Siegburg - Es bestehe der Verdacht, dass das Opfer nach massiven Misshandlungen von den drei anderen in der Gemeinschafszelle untergebrachten Gefangenen stranguliert wurde, berichtete ein Sprecher der Bonner Staatsanwaltschaft. Dies ergaben die Obduktion der Leiche und erste Aussagen der Tatverdächtigen.
Die Leiche des jungen Mannes war am Sonntagmorgen von Justizbediensteten entdeckt worden, teilte ein Sprecher der Bonner Staatsanwaltschaft heute mit. Zunächst waren die Beamten von einer Selbsttötung ausgegangen. Nachdem am Körper des Getöteten allerdings eindeutige Spuren von Misshandlungen gefunden wurden, ermittelt die Polizei jetzt wegen Mordverdachts. Das Opfer sollte wegen Waffendiebstahls noch eine Freiheitsstrafe bis zum März 2007 verbüßen.

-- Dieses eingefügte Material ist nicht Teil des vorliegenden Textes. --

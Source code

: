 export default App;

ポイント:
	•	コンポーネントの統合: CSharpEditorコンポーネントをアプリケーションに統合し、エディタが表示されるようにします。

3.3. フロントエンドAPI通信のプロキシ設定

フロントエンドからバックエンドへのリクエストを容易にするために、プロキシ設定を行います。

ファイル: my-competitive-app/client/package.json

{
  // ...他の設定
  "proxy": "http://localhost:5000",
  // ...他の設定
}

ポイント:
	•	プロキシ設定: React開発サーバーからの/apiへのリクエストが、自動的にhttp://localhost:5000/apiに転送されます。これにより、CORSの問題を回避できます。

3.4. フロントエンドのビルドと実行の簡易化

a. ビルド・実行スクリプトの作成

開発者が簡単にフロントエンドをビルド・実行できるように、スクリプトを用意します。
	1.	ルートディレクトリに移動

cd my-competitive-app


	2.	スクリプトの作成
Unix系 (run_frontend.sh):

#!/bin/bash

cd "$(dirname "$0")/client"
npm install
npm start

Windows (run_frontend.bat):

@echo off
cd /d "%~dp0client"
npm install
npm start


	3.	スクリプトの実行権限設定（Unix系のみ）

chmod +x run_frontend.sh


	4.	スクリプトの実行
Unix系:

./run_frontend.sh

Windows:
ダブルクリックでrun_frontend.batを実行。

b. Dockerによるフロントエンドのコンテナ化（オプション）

Die nordrhein-westfälische Justizministerin Roswitha Müller-Piepenkötter äußerte sich bestürzt über den Fall. "Den Angehörigen des Getöteten gehört mein Mitgefühl", sagte die Ministerin in Düsseldorf. Die Staatsanwaltschaft Bonn werde den Sachverhalt lückenlos aufklären.
In der JVA Siegburg sind überwiegend jugendliche und heranwachsende Straftäter untergebracht. Die über 100 Jahre alte Einrichtung verfügt über 650 Haftplätze.